AMD opened the technology hardware earnings season on an optimistic note for the industry, with profits well ahead of Wall Street’s expectations at 38 cents a share, compared with an analyst consensus of 30 cents gathered by Thomson Financial.

But its comments did not augur well for erstwhile bellwether Intel, which reports next week along with other major US chipmakers Texas Instruments, Qualcomm and Freescale.

“AMD had another great quarter,” said Bob Rivet, chief financial officer. “Building on our positive momentum, we believe we once again gained dollar market share based on strong customer demand for AMD64 single and multi-core processors.”

The move to computing that addresses 64-bit instead of 32-bit memory and from single-core to dual-core processors has been driving sales for Intel and AMD, which share the market for the dominant “x86” family of microprocessors.

In a Merrill Lynch report released last week entitled “Looking into the Q2 Abyss”, semiconductor analyst Joe Osha said Intel’s results next Wednesday would “probably be the worst set of results and forecasts that the company has delivered since the bursting of the bubble”.

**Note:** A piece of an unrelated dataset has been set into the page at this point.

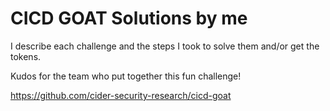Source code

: # CICD GOAT Solutions by me

I describe each challenge and the steps I took to solve them and/or get the tokens.

Kudos for the team who put together this fun challenge! 

https://github.com/cider-security-research/cicd-goat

He cited excess inventory, pricing pressures and AMD’s long-held lead in processor technology for servers as raising short-term and long-term doubts about Intel’s ability to regain the dominance it once enjoyed.

AMD shares closed 3 per cent higher at $35.42 in New York and were flat in after-hours trading. Intel’s fell 0.2 per cent to hit a 52-week low of $19.12.

Intel still supplies the processors in four out of every five PCs made globally but AMD’s market share has increased significantly of late – rising from 11.9 per cent to 15.3 per cent from the third to fourth quarters of 2005.

Last month, Intel issued a first-quarter sales warning, in part blaming further market share loss.